====== Source data

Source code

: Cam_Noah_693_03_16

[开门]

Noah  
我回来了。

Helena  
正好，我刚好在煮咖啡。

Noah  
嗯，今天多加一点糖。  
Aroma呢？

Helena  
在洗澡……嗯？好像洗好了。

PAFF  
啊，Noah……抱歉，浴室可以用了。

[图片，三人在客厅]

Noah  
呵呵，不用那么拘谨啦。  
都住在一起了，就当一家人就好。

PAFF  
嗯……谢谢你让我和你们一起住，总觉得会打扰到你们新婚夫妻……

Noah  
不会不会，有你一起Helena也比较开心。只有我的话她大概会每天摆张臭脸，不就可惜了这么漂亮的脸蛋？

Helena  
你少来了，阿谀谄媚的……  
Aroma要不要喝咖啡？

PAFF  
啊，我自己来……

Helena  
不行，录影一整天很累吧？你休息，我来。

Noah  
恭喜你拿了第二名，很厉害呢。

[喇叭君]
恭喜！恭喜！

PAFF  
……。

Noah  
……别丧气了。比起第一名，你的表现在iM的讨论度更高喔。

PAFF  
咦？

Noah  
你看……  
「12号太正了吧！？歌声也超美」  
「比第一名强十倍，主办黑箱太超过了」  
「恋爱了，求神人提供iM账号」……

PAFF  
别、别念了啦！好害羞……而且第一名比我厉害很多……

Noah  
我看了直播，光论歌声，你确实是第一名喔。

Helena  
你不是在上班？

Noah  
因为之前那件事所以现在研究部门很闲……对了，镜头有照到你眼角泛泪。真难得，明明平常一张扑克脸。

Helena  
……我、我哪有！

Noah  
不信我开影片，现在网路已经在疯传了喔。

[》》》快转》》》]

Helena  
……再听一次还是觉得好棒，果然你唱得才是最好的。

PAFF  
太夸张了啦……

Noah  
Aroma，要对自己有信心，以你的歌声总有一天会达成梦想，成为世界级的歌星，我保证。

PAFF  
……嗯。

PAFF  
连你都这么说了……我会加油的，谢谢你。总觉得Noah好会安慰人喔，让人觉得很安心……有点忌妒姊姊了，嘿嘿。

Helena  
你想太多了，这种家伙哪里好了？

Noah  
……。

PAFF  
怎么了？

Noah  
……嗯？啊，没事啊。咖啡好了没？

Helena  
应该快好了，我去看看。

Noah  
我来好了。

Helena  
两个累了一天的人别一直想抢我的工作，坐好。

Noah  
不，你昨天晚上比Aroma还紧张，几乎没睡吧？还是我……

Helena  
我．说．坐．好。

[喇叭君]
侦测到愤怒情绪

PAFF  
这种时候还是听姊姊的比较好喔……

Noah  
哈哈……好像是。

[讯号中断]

============
====== Source data

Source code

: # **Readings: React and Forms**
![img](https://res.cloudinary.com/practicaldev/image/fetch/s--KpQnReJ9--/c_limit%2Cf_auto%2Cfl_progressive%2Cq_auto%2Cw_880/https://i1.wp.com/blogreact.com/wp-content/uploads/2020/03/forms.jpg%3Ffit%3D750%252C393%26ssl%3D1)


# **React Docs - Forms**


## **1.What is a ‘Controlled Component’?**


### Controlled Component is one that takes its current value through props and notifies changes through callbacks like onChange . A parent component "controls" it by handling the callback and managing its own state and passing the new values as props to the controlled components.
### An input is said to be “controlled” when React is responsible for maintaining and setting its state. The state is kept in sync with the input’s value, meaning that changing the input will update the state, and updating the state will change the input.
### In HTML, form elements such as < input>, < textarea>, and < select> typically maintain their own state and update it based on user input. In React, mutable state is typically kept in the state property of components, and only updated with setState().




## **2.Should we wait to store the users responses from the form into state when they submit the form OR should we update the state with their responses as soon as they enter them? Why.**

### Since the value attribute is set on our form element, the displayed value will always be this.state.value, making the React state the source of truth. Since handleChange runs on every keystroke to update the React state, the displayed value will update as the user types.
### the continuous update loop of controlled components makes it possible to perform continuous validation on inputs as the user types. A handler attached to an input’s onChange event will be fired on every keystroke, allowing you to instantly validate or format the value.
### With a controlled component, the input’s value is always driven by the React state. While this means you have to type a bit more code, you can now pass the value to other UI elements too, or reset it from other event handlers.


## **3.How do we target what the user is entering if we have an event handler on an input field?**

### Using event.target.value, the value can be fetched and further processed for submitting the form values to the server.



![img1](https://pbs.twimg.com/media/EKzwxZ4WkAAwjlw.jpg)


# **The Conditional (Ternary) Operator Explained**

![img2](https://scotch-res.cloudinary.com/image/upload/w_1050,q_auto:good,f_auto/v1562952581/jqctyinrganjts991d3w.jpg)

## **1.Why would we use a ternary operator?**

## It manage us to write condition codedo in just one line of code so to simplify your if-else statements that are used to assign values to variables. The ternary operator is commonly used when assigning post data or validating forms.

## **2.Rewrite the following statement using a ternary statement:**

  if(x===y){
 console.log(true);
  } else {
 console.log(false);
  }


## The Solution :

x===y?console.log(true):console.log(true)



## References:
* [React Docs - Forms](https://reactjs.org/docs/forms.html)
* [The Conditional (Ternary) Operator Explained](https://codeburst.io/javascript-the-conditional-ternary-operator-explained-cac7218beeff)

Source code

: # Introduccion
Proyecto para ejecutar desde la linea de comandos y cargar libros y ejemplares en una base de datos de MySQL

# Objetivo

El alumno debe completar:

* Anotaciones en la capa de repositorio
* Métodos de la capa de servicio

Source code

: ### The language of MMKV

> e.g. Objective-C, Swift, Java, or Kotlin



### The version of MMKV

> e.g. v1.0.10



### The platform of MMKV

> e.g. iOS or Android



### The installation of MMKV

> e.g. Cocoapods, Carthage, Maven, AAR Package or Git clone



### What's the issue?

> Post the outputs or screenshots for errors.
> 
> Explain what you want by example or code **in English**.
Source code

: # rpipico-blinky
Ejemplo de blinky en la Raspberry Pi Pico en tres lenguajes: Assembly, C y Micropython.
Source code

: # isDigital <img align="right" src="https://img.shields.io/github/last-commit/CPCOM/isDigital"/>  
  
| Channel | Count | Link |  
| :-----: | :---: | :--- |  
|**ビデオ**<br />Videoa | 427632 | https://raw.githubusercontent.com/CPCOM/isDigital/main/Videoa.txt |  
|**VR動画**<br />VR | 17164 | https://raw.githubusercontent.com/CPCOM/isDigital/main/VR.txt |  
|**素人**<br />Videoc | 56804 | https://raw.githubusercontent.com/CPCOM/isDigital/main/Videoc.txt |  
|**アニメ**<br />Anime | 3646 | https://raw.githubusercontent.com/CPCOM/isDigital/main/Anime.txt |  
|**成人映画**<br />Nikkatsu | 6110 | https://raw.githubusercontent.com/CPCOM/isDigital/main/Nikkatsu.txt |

============

» **Activity**
Please filter the entries for the word "target" and copy the lines that have it.

» **Response to this task**
## **3.How do we target what the user is entering if we have an event handler on an input field?**
### Using event.target.value, the value can be fetched and further processed for submitting the form values to the server.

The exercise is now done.